**Aim of the exercise**: Of all the lines below, output only those starting at the one with "### Q: 如何实现日志轮转？" and ending at the one with "structure matches perfectly", both ends included, exactly as written.

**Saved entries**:
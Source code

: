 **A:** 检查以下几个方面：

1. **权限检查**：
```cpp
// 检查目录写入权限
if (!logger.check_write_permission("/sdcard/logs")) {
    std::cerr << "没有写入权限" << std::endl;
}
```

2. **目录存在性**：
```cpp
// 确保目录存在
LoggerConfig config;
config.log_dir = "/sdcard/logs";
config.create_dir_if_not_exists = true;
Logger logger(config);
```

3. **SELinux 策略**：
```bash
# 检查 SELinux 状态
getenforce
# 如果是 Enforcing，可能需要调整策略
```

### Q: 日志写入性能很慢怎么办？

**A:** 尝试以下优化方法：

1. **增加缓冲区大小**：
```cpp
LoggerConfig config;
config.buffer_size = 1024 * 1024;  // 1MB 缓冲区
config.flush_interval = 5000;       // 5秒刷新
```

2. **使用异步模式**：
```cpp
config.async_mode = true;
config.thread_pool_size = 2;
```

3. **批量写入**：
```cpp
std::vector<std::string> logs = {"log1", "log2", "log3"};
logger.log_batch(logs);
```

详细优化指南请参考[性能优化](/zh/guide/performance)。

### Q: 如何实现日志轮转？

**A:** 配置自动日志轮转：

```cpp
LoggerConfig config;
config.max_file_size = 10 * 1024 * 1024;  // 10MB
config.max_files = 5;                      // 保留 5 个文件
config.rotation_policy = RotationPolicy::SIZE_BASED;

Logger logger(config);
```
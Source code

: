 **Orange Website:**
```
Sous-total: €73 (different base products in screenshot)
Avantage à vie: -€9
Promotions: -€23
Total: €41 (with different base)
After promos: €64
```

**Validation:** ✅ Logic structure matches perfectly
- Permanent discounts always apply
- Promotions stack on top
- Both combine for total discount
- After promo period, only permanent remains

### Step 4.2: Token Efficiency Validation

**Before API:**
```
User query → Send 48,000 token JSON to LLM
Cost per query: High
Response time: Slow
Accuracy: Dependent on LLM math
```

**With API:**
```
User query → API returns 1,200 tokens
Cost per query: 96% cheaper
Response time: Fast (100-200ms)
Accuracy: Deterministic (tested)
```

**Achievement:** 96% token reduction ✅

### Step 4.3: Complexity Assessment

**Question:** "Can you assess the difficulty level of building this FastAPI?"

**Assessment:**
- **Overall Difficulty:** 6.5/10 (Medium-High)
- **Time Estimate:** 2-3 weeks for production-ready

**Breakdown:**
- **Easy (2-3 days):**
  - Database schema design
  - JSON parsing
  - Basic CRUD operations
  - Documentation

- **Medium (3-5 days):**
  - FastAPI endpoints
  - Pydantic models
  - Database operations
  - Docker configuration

**Answer for this exercise**:
### Q: 如何实现日志轮转？

**A:** 配置自动日志轮转：

```cpp
LoggerConfig config;
config.max_file_size = 10 * 1024 * 1024;  // 10MB
config.max_files = 5;                      // 保留 5 个文件
config.rotation_policy = RotationPolicy::SIZE_BASED;

Logger logger(config);
```
Source code

: **Orange Website:**
```
Sous-total: €73 (different base products in screenshot)
Avantage à vie: -€9
Promotions: -€23
Total: €41 (with different base)
After promos: €64
```

**Validation:** ✅ Logic structure matches perfectly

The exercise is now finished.